剖宮產手術中麻醉藥物、妊娠特殊生理及手術刺激等因素共同作用于產婦的自主神經系統,可使迷走與交感神經張力失衡,血流動力學顯著變化,導致發生圍術期惡性心血管事件[1-3]。麻醉后低血壓是剖宮產手術的嚴重并發癥[4]。干預措施中比較推崇的是血管活性藥的使用[5-7],去氧腎上腺素與麻黃堿是產科麻醉后低血壓的一線用藥[8-9]。既往許多研究都是從血壓、心率以及胎兒血氣等方面評價去氧腎上腺素和麻黃堿的使用效果,對升壓藥物的選擇一直存在爭議[10]。

心率變異性(heart rate variability,HRV)可通過無創手段監測自主神經實時變化,評價妊娠期母體自主神經系統功能[11]。HRV頻域分析中的監測指標包括:①低頻功率(low frequency,LF),反映交感和迷走神經的雙重活性,且以交感為主;②高頻功率(high frequency,HF),反映迷走神經活性,是心臟副交感神經活性的定量標志;③LF/HF,反映交感與迷走神經的平衡狀態[12-13]。HRV在反映心臟自主神經系統和外周壓力感受器調節的靈敏度要比血壓、心率等指標更高,通過監測HRV預防與提早干預圍術期惡性心血管事件具有重要臨床意義[14-15]。本研究選取于中國醫科大學附屬盛京醫院行擇期剖宮產手術的90例足月單胎產婦作為研究對象,探討去氧腎上腺素與麻黃堿聯合用藥對產婦HRV的影響,旨在尋找穩定自主神經系統的最佳用藥方案,現報道如下。

1資料與方法

1.1一般資料

選取2016年11月~2017年6月于中國醫科大學附屬盛京醫院行擇期剖宮產手術的90例足月單胎產婦作為研究對象,ASAⅠ~Ⅱ級,術前心、肺、肝、腎功能檢查均正常。年齡20~40歲,身高150~170 cm,體重50~100 kg,BMI≤40 kg/m2。
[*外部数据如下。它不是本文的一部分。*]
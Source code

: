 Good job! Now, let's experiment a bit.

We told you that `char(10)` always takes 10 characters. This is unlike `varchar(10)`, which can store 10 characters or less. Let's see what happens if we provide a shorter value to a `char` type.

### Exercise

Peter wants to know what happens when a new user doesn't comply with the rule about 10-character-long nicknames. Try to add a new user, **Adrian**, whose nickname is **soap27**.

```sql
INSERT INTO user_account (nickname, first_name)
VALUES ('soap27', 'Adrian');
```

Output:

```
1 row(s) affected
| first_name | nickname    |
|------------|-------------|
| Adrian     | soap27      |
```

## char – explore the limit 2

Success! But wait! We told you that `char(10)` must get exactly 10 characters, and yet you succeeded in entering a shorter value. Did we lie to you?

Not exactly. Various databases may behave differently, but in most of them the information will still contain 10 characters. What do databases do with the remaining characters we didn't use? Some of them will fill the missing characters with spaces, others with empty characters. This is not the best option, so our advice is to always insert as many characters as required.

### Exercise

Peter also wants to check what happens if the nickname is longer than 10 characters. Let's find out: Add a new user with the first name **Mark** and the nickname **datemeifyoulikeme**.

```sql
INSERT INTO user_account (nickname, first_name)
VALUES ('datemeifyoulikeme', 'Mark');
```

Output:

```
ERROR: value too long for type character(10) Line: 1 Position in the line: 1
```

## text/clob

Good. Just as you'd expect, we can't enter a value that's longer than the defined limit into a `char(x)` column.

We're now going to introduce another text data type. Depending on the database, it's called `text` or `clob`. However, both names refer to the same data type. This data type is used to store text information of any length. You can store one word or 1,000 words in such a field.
排除標準:ASA分級≥Ⅲ級;多胎;妊娠期肥胖;合并妊娠期高血壓疾病;睡眠呼吸暫停綜合征;妊娠期糖尿病及糖耐量異常;心腦血管疾病、肝腎疾病;有神經系統及內分泌病史、精神障礙等其他影響自主神經病變;椎管內麻醉禁忌患者;術前應用影響自主神經藥物及術前合并水電解質紊亂患者;以血壓較基礎值低20%或者收縮壓<90 mmHg為判斷低血壓的標準,如一次給藥不能緩解低血壓癥狀,予以排除;由臨床癥狀判斷不能實現按原分組計劃給藥者,同樣予以排除,并根據臨床狀況由經驗豐富的麻醉醫生進行有效治療。
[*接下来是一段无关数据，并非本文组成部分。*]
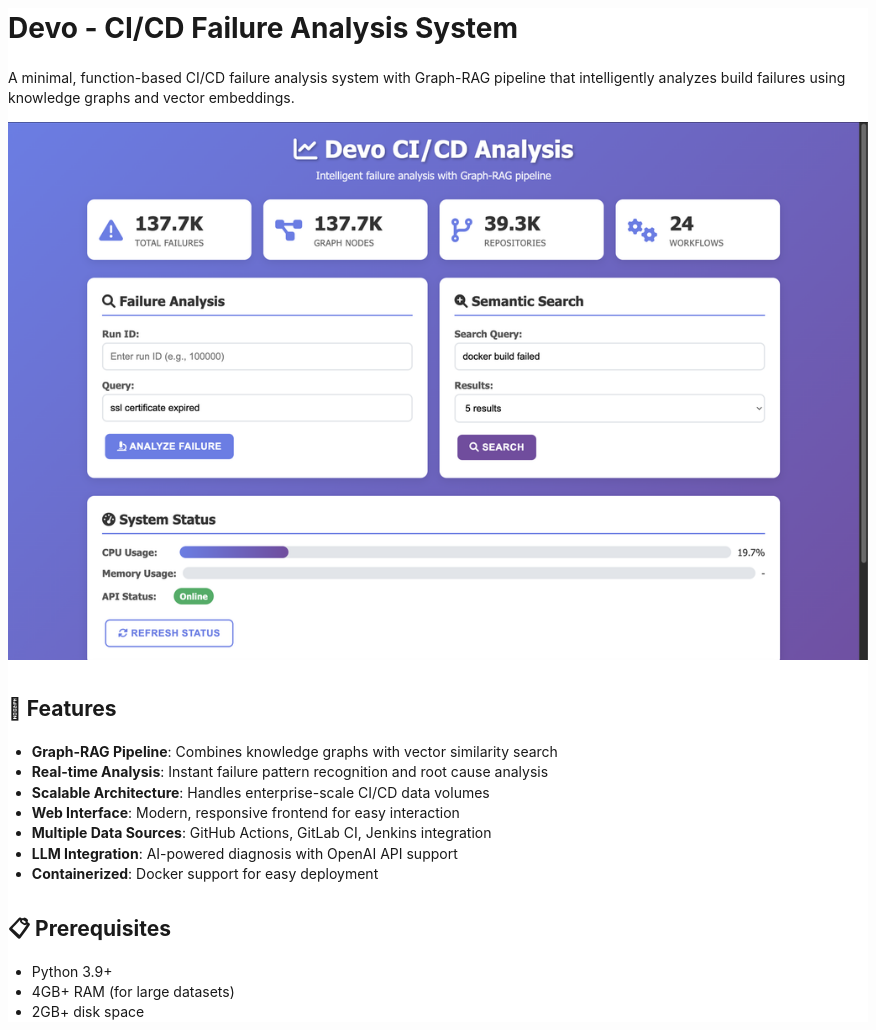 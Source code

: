 # Devo - CI/CD Failure Analysis System

A minimal, function-based CI/CD failure analysis system with Graph-RAG pipeline that intelligently analyzes build failures using knowledge graphs and vector embeddings.

![Devo Architecture](frontend/img.png)

## 🚀 Features

- **Graph-RAG Pipeline**: Combines knowledge graphs with vector similarity search
- **Real-time Analysis**: Instant failure pattern recognition and root cause analysis
- **Scalable Architecture**: Handles enterprise-scale CI/CD data volumes
- **Web Interface**: Modern, responsive frontend for easy interaction
- **Multiple Data Sources**: GitHub Actions, GitLab CI, Jenkins integration
- **LLM Integration**: AI-powered diagnosis with OpenAI API support
- **Containerized**: Docker support for easy deployment

## 📋 Prerequisites

- Python 3.9+
- 4GB+ RAM (for large datasets)
- 2GB+ disk space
根據隨機數字表法將研究對象分為三組(E組、P組與E+P組),每組各30例。三組產婦的身高、體重、BMI、年齡、麻醉平面、術中輸液量等一般資料比較,差異無統計學意義(P>0.05)(表1),具有可比性。本研究經我院醫學倫理委員會審核及同意,參與研究的產婦均知曉本研究情況并簽署知情同意書。

1.2方法

E組靜脈注射鹽酸麻黃堿(南陽普康藥業有限公司,批號:170406-2)0.15 mg/kg;P組靜脈注射鹽酸去氧腎上腺素(上海禾豐制藥有限公司,批號:07170701)1 μg/kg;E+P組靜脈注射麻黃堿0.1 mg/kg+去氧腎上腺素0.5 μg/kg。

產婦入室后左傾仰臥位(產婦右髖下墊高15°~30°)安靜休息5 min后開始持續監測血壓、心率、血氧飽和度及動態心電圖,開放靜脈通道,以麻醉前3次測量值的平均值作為產婦的基礎值。在麻醉誘導前輸注羥乙基淀粉液10 ml/kg,輸注時間大于10 min,不使用常規術前藥。患者取右側臥位,選取L3-4間隙進行腰硬聯合穿刺,見腦脊液流出,蛛網膜腔注入0.5%等比重的布比卡因。根據產婦身高、體重以及自身狀況選擇麻醉藥物用量,腰麻針針孔方向頭側,注藥速度0.2 ml/s,注射藥物完成后退出腰麻針,經硬膜外腔向頭向置管,留置導管3 cm,迅速恢復左傾仰臥位。蛛網膜下腔給藥后,每3 min測量一次麻醉平面,連續兩次測量平面相同時,記為最高阻滯平面。術中根據麻醉平面酌情硬膜外追加2%利多卡因,調控最高阻滯平面達T6-8范圍內。若發生心動過緩(心率<60次/min),靜脈推阿托品0.5 mg。于胎兒娩出5 min內采集臍靜脈血進行血氣分析。出現低血壓時,各組均按上述給藥方案處理。

1.3觀察指標及評價標準

采用迪美泰Dicare-m1CX型心電記錄儀測定HRV數據,并用心電圖閱讀軟件ECG Viewer進行數據轉換。記錄產婦入室(T0)、腰麻藥注入1 min(T1)、血壓降低點給藥時(T2)、給藥3 min(T3)、給藥5 min(T4)、給藥10 min(T5)的心率變異性低頻功率(LF)、心率變異性高頻功率(HF)和心率變異性低頻與高頻功率的比值(LF/HF)結果。記錄最高阻滯平面,收集胎兒血氣分析結果,記錄術中產婦惡心嘔吐等不良反應的發生情況。

1.4統計學方法

采用SPSS 19.0統計學軟件進行數據分析,計量資料用均數±標準差(x±s)表示,方差齊性檢驗應用Levene檢驗,組內比較采用配對t檢驗,組間比較采用獨立樣本t檢驗;計數資料采用率表示,組間比較采用χ2檢驗,以P<0.05為差異有統計學意義。

2結果

組內比較:E組T1~T5的LF和LF/HF明顯低于T0,HF明顯高于T0,差異有統計學意義(P<0.05)。P組T1、T2、T3的LF和LF/HF明顯低于T0,HF明顯高于T0,差異有統計學意義(P<0.05),T4、T5時間點的LF、HF和LF/HF與T0比較,差異無統計學意義(P>0.05)。E+P組T1、T2的LF和LF/HF明顯低于T0,HF明顯高于T0,差異有統計學意義(P<0.05),T3、T4和T5的LF、HF、LF/HF與T0比較,差異均無統計學意義(P>0.05)。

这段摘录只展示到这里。